Exercise objective:
Word for word, give the records again, dropping any picture they hold.

****************************************

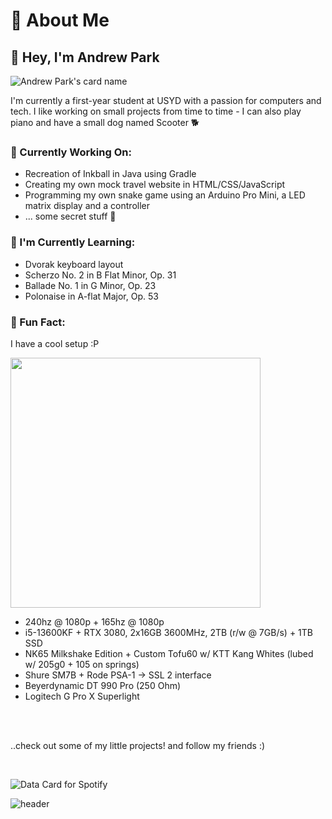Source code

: <!--START_SECTION:waka-->
<!--END_SECTION:waka-->
<!--https://github.com/anmol098/waka-readme-stats?tab=readme-ov-file-->
<!--https://github.com/Platane/snk?tab=readme-ov-file-->

<!--
![header](https://capsule-render.vercel.app/api?type=soft&color=auto&height=300&section=header&text=capsule%20render&fontSize=90)

-->

# 🍒 About Me

## 👋 Hey, I'm Andrew Park

<!--https://github.com/satyawikananda/cardivo-->
![Andrew Park's card name](https://cardivo.vercel.app/api?name=Andrew%20Park&description=Hi,%20welcome%20to%20my%20profile!%20%F0%9F%91%8B&image=https://avatars.githubusercontent.com/u/40168823?v=4&backgroundColor=%23ecf0f1&instagram=andrew_parkk%20|%20&linkedin=andrewpark-%20|%20&github=aparkgh&pattern=ticTacToe&colorPattern=%23eaeaea)

I'm currently a first-year student at USYD with a passion for computers and tech. I like working on small projects from time to time - I can also play piano and have a small dog named Scooter 🐕

<!--
[![trophy](https://github-profile-trophy.vercel.app/?username=aparkgh)](https://github.com/ryo-ma/github-profile-trophy)
-->

### 🚀 Currently Working On:
- Recreation of Inkball in Java using Gradle
- Creating my own mock travel website in HTML/CSS/JavaScript
- Programming my own snake game using an Arduino Pro Mini, a LED matrix display and a controller
- ... some secret stuff 👀

### 🌱 I'm Currently Learning:
- Dvorak keyboard layout
- Scherzo No. 2 in B Flat Minor, Op. 31
- Ballade No. 1 in G Minor, Op. 23
- Polonaise in A-flat Major, Op. 53

### 🌟 Fun Fact:
I have a cool setup :P

<img src="https://github.com/user-attachments/assets/def68e5e-1b2a-4a31-b265-12dda5326fa7" width="400"/>

- 240hz @ 1080p + 165hz @ 1080p
- i5-13600KF + RTX 3080, 2x16GB 3600MHz, 2TB (r/w @ 7GB/s) + 1TB SSD
- NK65 Milkshake Edition + Custom Tofu60 w/ KTT Kang Whites (lubed w/ 205g0 + 105 on springs)
- Shure SM7B + Rode PSA-1 → SSL 2 interface
- Beyerdynamic DT 990 Pro (250 Ohm)
- Logitech G Pro X Superlight

</br>
</br>

..check out some of my little projects! and follow my friends :)

</br>

<!--https://github.com/magic-ike/spotify-data-card?tab=readme-ov-file-->
![Data Card for Spotify](https://data-card-for-spotify.herokuapp.com/api/card?user_id=229ll5brg0pwf57snpkikhd0r&show_border=1&hide_title=1)

![header](https://capsule-render.vercel.app/api?type=venom&color=auto&height=300&section=header&text=%20%3A%29&fontSize=50)
<!--
<picture>
  <source media="(prefers-color-scheme: dark)" srcset="github-snake-dark.svg" />
  <source media="(prefers-color-scheme: light)" srcset="github-snake.svg" />
  <img alt="github-snake" src="github-snake.svg" />
</picture>
-->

****************************************

Answer section:
Source code

: <!--START_SECTION:waka-->
<!--END_SECTION:waka-->
<!--https://github.com/anmol098/waka-readme-stats?tab=readme-ov-file-->
<!--https://github.com/Platane/snk?tab=readme-ov-file-->

<!--
![header](https://capsule-render.vercel.app/api?type=soft&color=auto&height=300&section=header&text=capsule%20render&fontSize=90)

-->

# 🍒 About Me

## 👋 Hey, I'm Andrew Park

<!--https://github.com/satyawikananda/cardivo-->
![Andrew Park's card name](https://cardivo.vercel.app/api?name=Andrew%20Park&description=Hi,%20welcome%20to%20my%20profile!%20%F0%9F%91%8B&image=https://avatars.githubusercontent.com/u/40168823?v=4&backgroundColor=%23ecf0f1&instagram=andrew_parkk%20|%20&linkedin=andrewpark-%20|%20&github=aparkgh&pattern=ticTacToe&colorPattern=%23eaeaea)

I'm currently a first-year student at USYD with a passion for computers and tech. I like working on small projects from time to time - I can also play piano and have a small dog named Scooter 🐕

<!--
[![trophy](https://github-profile-trophy.vercel.app/?username=aparkgh)](https://github.com/ryo-ma/github-profile-trophy)
-->

### 🚀 Currently Working On:
- Recreation of Inkball in Java using Gradle
- Creating my own mock travel website in HTML/CSS/JavaScript
- Programming my own snake game using an Arduino Pro Mini, a LED matrix display and a controller
- ... some secret stuff 👀

### 🌱 I'm Currently Learning:
- Dvorak keyboard layout
- Scherzo No. 2 in B Flat Minor, Op. 31
- Ballade No. 1 in G Minor, Op. 23
- Polonaise in A-flat Major, Op. 53

### 🌟 Fun Fact:
I have a cool setup :P

<img src="https://github.com/user-attachments/assets/def68e5e-1b2a-4a31-b265-12dda5326fa7" width="400"/>

- 240hz @ 1080p + 165hz @ 1080p
- i5-13600KF + RTX 3080, 2x16GB 3600MHz, 2TB (r/w @ 7GB/s) + 1TB SSD
- NK65 Milkshake Edition + Custom Tofu60 w/ KTT Kang Whites (lubed w/ 205g0 + 105 on springs)
- Shure SM7B + Rode PSA-1 → SSL 2 interface
- Beyerdynamic DT 990 Pro (250 Ohm)
- Logitech G Pro X Superlight

</br>
</br>

..check out some of my little projects! and follow my friends :)

</br>

<!--https://github.com/magic-ike/spotify-data-card?tab=readme-ov-file-->
![Data Card for Spotify](https://data-card-for-spotify.herokuapp.com/api/card?user_id=229ll5brg0pwf57snpkikhd0r&show_border=1&hide_title=1)

![header](https://capsule-render.vercel.app/api?type=venom&color=auto&height=300&section=header&text=%20%3A%29&fontSize=50)
<!--
<picture>
  <source media="(prefers-color-scheme: dark)" srcset="github-snake-dark.svg" />
  <source media="(prefers-color-scheme: light)" srcset="github-snake.svg" />
  <img alt="github-snake" src="github-snake.svg" />
</picture>
-->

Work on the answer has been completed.